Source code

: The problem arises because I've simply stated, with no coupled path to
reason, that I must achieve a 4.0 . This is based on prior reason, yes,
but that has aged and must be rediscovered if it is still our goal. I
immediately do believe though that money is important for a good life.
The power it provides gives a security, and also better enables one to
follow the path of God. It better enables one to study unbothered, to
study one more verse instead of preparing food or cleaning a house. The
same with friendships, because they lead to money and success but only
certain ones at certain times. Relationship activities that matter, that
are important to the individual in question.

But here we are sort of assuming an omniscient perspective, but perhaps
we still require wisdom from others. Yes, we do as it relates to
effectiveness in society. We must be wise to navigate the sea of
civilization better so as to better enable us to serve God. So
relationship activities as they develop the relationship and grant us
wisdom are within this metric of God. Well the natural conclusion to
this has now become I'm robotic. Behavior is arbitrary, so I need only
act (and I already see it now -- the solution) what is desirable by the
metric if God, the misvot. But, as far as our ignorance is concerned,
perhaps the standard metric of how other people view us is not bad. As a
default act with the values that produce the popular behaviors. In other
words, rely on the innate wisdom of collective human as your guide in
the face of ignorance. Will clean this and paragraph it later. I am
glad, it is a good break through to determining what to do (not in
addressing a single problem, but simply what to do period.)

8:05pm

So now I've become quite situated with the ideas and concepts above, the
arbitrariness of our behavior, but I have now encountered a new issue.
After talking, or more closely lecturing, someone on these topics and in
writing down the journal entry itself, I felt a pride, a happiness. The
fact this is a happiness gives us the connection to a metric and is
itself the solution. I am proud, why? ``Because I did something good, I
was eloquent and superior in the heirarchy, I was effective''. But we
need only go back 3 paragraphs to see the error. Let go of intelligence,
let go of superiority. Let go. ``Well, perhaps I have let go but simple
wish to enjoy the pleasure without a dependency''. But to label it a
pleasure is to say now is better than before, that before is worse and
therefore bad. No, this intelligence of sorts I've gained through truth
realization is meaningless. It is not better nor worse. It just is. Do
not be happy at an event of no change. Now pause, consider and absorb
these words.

- - -

What you are asked to do:
For this exercise, please retype exactly the lines in the listing from the line with "act (and I already" through its last line, both ends included.

Task solution:
act (and I already see it now -- the solution) what is desirable by the
metric if God, the misvot. But, as far as our ignorance is concerned,
perhaps the standard metric of how other people view us is not bad. As a
default act with the values that produce the popular behaviors. In other
words, rely on the innate wisdom of collective human as your guide in
the face of ignorance. Will clean this and paragraph it later. I am
glad, it is a good break through to determining what to do (not in
addressing a single problem, but simply what to do period.)

8:05pm

So now I've become quite situated with the ideas and concepts above, the
arbitrariness of our behavior, but I have now encountered a new issue.
After talking, or more closely lecturing, someone on these topics and in
writing down the journal entry itself, I felt a pride, a happiness. The
fact this is a happiness gives us the connection to a metric and is
itself the solution. I am proud, why? ``Because I did something good, I
was eloquent and superior in the heirarchy, I was effective''. But we
need only go back 3 paragraphs to see the error. Let go of intelligence,
let go of superiority. Let go. ``Well, perhaps I have let go but simple
wish to enjoy the pleasure without a dependency''. But to label it a
pleasure is to say now is better than before, that before is worse and
therefore bad. No, this intelligence of sorts I've gained through truth
realization is meaningless. It is not better nor worse. It just is. Do
not be happy at an event of no change. Now pause, consider and absorb
these words.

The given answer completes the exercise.